Padberg and Rinaldi used a standard LP (linear programming) solver in their
implementation of the branch-and-cut algorithm. The algorithm first solves
the continuous 2-matching problem (RMP2) using the LP solver. It then
repeatedly identifies constraints of the TSP which are not satisfied by the
current RMP2-solution and solve RMP2 with the identified TSP-constraints as
side constraints.
However, RMP2 is a linear programming problem with a very special
structure which we exploited in an implementation of the primal simplex
algorithm for RMP2. Our computational experience with this implementation
indicates that it is almost 400 times faster than a commercial LP solver on
problems with 200 cities.
We developed an implementation of the dual simplex algorithm which exploits
the special structure of both RMP2 and the side constraints identified in the
branch-and-cut algorithm.

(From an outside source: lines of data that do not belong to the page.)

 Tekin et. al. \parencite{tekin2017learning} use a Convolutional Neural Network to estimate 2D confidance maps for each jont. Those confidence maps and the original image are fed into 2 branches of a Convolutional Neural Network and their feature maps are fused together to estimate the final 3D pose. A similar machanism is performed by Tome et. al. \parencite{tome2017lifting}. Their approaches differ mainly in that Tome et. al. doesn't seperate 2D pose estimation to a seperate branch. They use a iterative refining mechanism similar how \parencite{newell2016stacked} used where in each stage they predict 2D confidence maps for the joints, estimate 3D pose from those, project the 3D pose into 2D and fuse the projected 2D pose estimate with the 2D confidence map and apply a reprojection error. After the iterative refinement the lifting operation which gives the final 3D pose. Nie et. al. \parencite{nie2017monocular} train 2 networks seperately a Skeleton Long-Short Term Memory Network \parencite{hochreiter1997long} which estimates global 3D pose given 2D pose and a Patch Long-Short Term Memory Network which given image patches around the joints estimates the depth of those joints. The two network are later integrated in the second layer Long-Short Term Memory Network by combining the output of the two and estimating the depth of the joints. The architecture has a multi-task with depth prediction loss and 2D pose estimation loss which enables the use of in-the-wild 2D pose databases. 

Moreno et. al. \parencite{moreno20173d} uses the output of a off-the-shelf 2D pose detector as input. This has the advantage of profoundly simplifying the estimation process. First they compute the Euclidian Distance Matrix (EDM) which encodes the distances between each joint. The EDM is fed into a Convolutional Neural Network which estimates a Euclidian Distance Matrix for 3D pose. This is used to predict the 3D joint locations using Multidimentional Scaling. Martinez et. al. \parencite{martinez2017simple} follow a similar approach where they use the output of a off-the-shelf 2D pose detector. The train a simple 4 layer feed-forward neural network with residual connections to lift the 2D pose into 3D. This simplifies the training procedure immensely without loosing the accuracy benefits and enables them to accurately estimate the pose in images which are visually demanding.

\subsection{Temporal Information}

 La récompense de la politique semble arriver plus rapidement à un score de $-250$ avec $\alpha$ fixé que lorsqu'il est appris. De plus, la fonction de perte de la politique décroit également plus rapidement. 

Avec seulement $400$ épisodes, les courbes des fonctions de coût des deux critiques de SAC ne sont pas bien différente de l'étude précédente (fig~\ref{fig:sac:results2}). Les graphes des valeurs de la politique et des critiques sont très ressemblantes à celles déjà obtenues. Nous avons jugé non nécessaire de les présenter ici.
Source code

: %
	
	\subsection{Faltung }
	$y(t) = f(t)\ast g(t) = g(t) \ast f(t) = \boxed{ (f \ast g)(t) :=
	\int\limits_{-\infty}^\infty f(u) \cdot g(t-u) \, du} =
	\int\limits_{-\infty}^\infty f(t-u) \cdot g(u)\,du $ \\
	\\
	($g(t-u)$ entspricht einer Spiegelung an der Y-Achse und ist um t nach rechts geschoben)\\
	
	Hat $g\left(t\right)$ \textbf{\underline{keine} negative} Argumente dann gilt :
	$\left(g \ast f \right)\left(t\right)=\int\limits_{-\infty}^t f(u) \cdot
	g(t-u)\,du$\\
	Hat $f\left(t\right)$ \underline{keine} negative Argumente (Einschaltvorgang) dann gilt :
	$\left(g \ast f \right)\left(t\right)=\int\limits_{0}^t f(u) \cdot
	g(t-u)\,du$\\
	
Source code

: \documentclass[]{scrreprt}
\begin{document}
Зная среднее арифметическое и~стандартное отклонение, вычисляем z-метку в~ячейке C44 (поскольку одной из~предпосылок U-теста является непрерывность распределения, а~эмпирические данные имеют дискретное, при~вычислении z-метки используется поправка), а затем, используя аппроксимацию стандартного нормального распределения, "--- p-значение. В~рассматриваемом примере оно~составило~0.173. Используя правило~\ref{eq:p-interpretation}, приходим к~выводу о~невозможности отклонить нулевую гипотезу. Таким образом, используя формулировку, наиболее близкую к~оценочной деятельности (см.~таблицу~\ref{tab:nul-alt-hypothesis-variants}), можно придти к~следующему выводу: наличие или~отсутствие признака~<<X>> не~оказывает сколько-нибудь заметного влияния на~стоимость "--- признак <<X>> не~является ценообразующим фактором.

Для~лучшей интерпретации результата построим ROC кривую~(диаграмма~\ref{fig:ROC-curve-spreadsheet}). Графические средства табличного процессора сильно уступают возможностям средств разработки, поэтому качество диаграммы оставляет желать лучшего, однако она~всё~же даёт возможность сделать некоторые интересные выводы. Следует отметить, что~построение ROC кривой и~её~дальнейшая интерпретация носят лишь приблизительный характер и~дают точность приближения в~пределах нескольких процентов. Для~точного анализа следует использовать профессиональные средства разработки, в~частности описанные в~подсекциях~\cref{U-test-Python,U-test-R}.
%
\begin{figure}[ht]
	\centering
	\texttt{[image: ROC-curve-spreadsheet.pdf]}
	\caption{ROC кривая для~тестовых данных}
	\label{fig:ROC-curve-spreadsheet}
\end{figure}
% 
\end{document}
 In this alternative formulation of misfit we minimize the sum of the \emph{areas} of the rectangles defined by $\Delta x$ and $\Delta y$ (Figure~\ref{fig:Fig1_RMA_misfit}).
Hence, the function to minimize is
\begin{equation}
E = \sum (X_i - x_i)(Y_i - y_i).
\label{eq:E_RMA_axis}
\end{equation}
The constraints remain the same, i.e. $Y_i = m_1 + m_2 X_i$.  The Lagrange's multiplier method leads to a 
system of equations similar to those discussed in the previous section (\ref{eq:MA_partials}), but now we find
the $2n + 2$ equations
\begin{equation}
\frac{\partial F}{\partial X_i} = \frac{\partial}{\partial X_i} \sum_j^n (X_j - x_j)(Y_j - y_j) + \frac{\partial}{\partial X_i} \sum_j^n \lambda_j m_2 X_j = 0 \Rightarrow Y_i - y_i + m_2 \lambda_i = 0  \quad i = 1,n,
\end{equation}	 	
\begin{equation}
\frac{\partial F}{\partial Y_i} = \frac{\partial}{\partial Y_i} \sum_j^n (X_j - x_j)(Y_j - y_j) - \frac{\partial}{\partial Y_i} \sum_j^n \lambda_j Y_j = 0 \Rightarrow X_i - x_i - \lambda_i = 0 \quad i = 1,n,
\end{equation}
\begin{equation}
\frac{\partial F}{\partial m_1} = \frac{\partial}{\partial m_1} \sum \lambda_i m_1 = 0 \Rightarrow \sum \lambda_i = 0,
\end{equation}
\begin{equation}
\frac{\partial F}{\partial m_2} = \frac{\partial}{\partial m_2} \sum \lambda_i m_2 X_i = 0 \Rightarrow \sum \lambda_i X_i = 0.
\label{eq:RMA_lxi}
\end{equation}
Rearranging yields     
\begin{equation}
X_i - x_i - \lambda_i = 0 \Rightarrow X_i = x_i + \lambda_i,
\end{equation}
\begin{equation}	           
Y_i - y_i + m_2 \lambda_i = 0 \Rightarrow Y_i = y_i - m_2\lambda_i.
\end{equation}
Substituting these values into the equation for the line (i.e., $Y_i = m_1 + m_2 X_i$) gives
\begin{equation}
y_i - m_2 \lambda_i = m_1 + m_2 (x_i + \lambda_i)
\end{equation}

An existing set of side constraints for solving a
48-eity problem was used to test our implementation of the dual simplex
algorithm.
We implemented the procedure described by Padberg & Rinaldi to identify
subtour elimination side constraints (one type of side constraint) for the
48-eity problem. Our implementation of the identification procedure was then
used in conjunction with our implementation of the dual simplex algorithm.
The maximum flow problem has to be solved in the algorithm for
identification of subtour elimination constraints. We implemented the
Sleator-Tarjan algorithm for this purpose.